What to work on:
Pictures aside, each entry has to be returned exactly as it stands.

Listed entries:
= = = = =
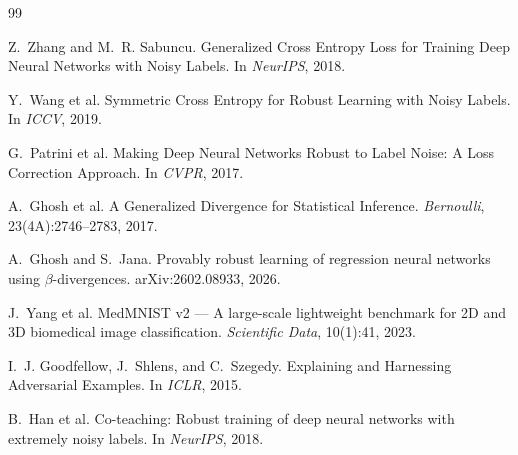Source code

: \documentclass[11pt,a4paper]{article}
\begin{document}
\begin{thebibliography}{99}

Z.~Zhang and M.~R. Sabuncu.
\newblock Generalized Cross Entropy Loss for Training Deep Neural Networks with Noisy Labels.
\newblock In \emph{NeurIPS}, 2018.

Y.~Wang et al.
\newblock Symmetric Cross Entropy for Robust Learning with Noisy Labels.
\newblock In \emph{ICCV}, 2019.

G.~Patrini et al.
\newblock Making Deep Neural Networks Robust to Label Noise: A Loss Correction Approach.
\newblock In \emph{CVPR}, 2017.

A.~Ghosh et al.
\newblock A Generalized Divergence for Statistical Inference.
\newblock \emph{Bernoulli}, 23(4A):2746--2783, 2017.

A.~Ghosh and S.~Jana.
\newblock Provably robust learning of regression neural networks using $\beta$-divergences.
\newblock arXiv:2602.08933, 2026.

J.~Yang et al.
\newblock MedMNIST v2 --- A large-scale lightweight benchmark for 2D and 3D biomedical image classification.
\newblock \emph{Scientific Data}, 10(1):41, 2023.

I.~J. Goodfellow, J.~Shlens, and C.~Szegedy.
\newblock Explaining and Harnessing Adversarial Examples.
\newblock In \emph{ICLR}, 2015.

B.~Han et al.
\newblock Co-teaching: Robust training of deep neural networks with extremely noisy labels.
\newblock In \emph{NeurIPS}, 2018.

\end{thebibliography}
\end{document}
= = = = =
Output for this exercise:
Source code

: \documentclass[11pt,a4paper]{article}
\begin{document}
\begin{thebibliography}{99}

Z.~Zhang and M.~R. Sabuncu.
\newblock Generalized Cross Entropy Loss for Training Deep Neural Networks with Noisy Labels.
\newblock In \emph{NeurIPS}, 2018.

Y.~Wang et al.
\newblock Symmetric Cross Entropy for Robust Learning with Noisy Labels.
\newblock In \emph{ICCV}, 2019.

G.~Patrini et al.
\newblock Making Deep Neural Networks Robust to Label Noise: A Loss Correction Approach.
\newblock In \emph{CVPR}, 2017.

A.~Ghosh et al.
\newblock A Generalized Divergence for Statistical Inference.
\newblock \emph{Bernoulli}, 23(4A):2746--2783, 2017.

A.~Ghosh and S.~Jana.
\newblock Provably robust learning of regression neural networks using $\beta$-divergences.
\newblock arXiv:2602.08933, 2026.

J.~Yang et al.
\newblock MedMNIST v2 --- A large-scale lightweight benchmark for 2D and 3D biomedical image classification.
\newblock \emph{Scientific Data}, 10(1):41, 2023.

I.~J. Goodfellow, J.~Shlens, and C.~Szegedy.
\newblock Explaining and Harnessing Adversarial Examples.
\newblock In \emph{ICLR}, 2015.

B.~Han et al.
\newblock Co-teaching: Robust training of deep neural networks with extremely noisy labels.
\newblock In \emph{NeurIPS}, 2018.

\end{thebibliography}
\end{document}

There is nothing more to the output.